Collected data:
━━━━━━━━

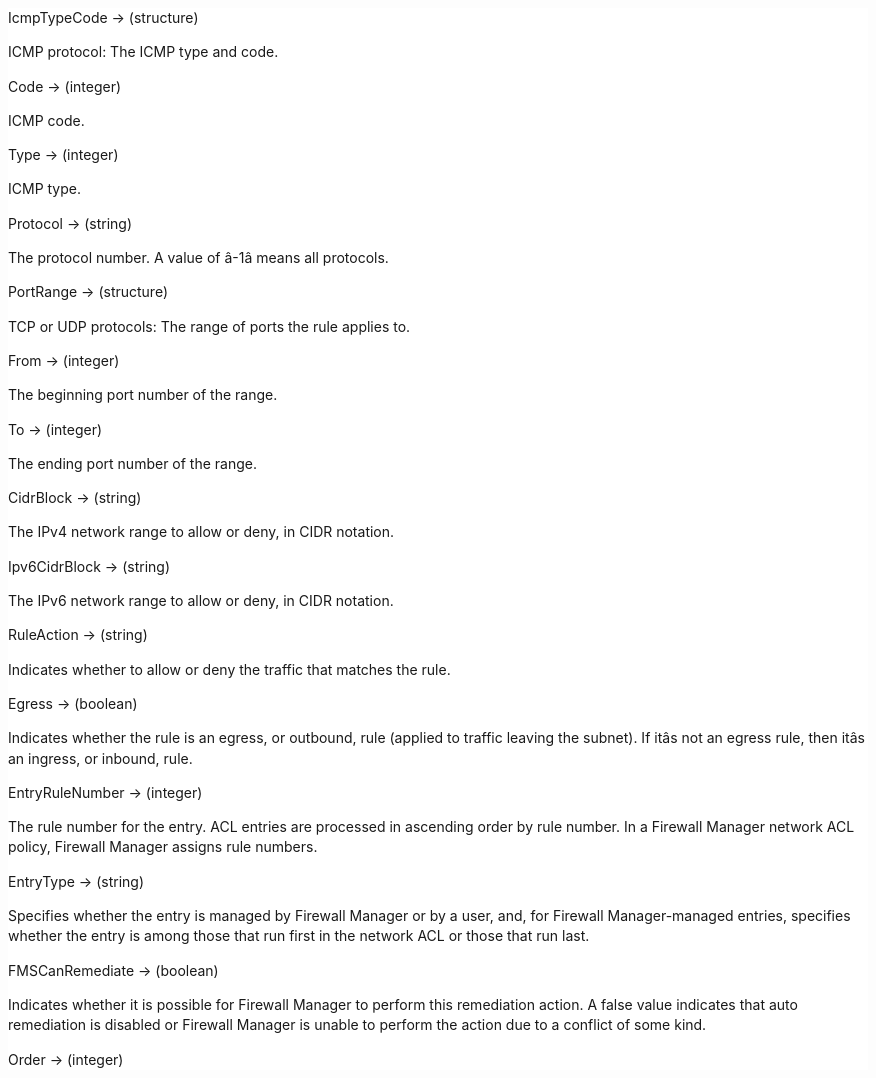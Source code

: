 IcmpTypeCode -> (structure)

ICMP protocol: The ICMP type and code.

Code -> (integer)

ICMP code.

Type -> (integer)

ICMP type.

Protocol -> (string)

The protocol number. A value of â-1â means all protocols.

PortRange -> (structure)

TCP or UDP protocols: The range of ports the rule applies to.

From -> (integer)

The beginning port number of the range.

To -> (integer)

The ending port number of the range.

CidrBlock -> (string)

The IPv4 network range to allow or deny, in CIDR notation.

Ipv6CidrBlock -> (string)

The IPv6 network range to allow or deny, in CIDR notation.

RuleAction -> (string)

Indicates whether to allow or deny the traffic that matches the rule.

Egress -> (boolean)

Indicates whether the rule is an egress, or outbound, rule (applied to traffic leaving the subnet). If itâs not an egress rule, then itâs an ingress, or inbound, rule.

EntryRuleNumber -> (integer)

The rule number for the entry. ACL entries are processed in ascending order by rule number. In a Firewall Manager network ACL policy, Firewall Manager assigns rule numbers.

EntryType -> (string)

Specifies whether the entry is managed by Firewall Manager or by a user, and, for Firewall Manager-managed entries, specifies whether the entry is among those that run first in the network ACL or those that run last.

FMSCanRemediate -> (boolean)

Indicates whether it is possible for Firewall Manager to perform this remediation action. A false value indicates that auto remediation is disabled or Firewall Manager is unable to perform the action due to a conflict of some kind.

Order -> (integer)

━━━━━━━━

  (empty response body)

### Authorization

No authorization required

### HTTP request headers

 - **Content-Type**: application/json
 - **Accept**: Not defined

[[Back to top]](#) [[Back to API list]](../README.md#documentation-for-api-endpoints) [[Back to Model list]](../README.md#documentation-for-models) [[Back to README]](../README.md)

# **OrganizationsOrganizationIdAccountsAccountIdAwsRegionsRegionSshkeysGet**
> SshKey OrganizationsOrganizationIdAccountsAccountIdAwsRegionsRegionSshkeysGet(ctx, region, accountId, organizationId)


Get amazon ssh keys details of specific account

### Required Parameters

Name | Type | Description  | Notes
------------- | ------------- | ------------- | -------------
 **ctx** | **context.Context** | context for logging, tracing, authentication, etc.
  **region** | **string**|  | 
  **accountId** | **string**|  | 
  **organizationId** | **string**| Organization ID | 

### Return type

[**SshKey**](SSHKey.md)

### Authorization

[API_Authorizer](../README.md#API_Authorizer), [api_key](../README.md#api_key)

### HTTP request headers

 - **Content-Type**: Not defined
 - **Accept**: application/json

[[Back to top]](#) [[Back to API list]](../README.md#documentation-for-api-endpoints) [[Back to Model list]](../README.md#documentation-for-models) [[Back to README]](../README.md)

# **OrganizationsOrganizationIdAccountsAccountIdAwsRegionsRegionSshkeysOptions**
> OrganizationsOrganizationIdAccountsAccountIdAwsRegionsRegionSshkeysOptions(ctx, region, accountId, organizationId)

━━━━━━━━

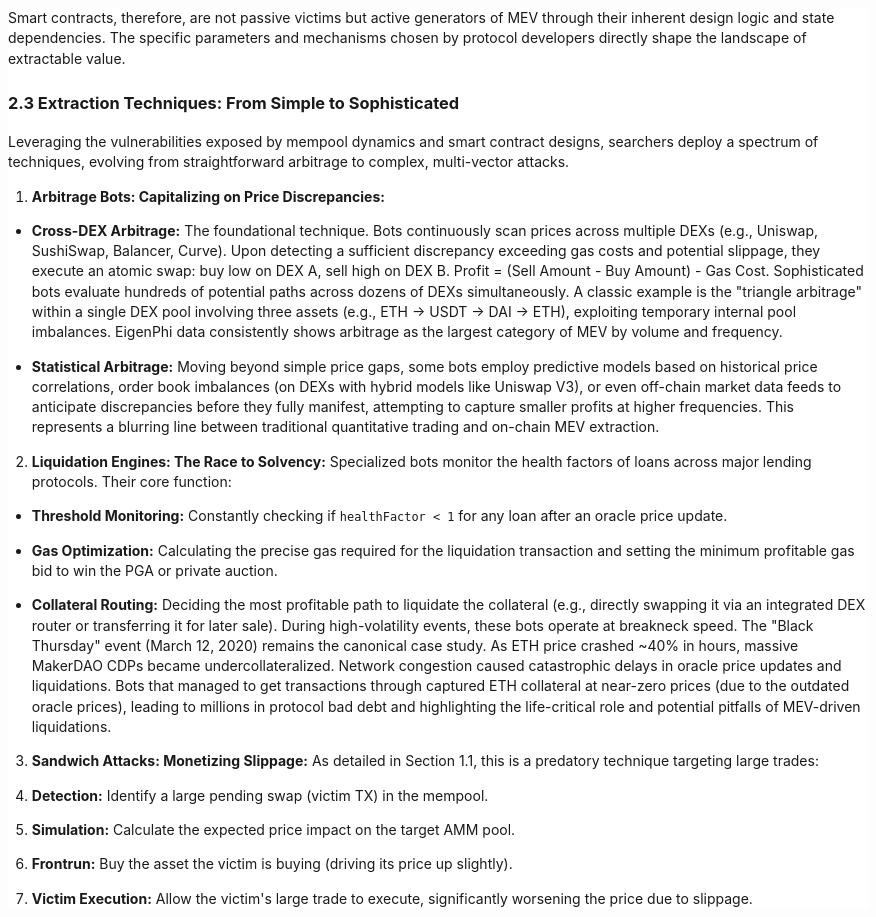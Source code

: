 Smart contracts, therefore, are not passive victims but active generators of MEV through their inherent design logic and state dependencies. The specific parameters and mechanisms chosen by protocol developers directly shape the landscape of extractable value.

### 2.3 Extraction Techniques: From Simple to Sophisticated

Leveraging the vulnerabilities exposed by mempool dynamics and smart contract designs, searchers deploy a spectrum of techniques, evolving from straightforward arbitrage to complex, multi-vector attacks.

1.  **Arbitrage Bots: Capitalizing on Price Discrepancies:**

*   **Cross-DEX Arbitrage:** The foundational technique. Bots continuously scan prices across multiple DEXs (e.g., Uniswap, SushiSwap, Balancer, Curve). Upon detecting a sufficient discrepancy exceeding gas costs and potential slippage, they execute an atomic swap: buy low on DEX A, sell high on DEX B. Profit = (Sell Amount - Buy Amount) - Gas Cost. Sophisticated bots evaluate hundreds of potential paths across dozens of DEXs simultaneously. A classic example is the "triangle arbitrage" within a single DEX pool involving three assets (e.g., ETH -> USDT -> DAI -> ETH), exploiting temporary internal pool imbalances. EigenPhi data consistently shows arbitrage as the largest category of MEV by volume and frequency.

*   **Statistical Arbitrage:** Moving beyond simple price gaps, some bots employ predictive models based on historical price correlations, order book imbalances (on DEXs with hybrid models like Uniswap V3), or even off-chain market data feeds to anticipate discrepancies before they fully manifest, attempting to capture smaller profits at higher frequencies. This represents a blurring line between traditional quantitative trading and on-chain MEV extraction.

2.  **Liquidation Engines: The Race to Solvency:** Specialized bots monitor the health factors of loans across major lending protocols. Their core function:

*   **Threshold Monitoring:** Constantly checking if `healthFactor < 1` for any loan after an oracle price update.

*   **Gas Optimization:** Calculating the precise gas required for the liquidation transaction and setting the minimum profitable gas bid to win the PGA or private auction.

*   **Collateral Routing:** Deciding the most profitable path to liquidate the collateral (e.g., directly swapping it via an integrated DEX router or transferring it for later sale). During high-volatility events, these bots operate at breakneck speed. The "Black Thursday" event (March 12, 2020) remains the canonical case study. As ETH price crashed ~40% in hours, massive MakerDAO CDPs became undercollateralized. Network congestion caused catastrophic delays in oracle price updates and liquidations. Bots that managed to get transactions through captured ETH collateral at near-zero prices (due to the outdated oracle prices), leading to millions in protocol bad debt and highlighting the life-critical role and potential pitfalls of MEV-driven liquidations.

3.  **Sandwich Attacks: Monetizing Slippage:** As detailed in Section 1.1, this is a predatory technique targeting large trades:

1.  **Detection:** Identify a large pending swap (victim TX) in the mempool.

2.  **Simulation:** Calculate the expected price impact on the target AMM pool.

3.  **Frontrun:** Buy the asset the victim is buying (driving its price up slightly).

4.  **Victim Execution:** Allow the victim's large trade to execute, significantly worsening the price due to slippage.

━━━━━━━━

→ Task to carry out: Your task is to retype the entries verbatim, starting with the line that holds "The IPv6 network" and stopping after the line that holds "Order -> (integer)".

→ Solution:
The IPv6 network range to allow or deny, in CIDR notation.

RuleAction -> (string)

Indicates whether to allow or deny the traffic that matches the rule.

Egress -> (boolean)

Indicates whether the rule is an egress, or outbound, rule (applied to traffic leaving the subnet). If itâs not an egress rule, then itâs an ingress, or inbound, rule.

EntryRuleNumber -> (integer)

The rule number for the entry. ACL entries are processed in ascending order by rule number. In a Firewall Manager network ACL policy, Firewall Manager assigns rule numbers.

EntryType -> (string)

Specifies whether the entry is managed by Firewall Manager or by a user, and, for Firewall Manager-managed entries, specifies whether the entry is among those that run first in the network ACL or those that run last.

FMSCanRemediate -> (boolean)

Indicates whether it is possible for Firewall Manager to perform this remediation action. A false value indicates that auto remediation is disabled or Firewall Manager is unable to perform the action due to a conflict of some kind.

Order -> (integer)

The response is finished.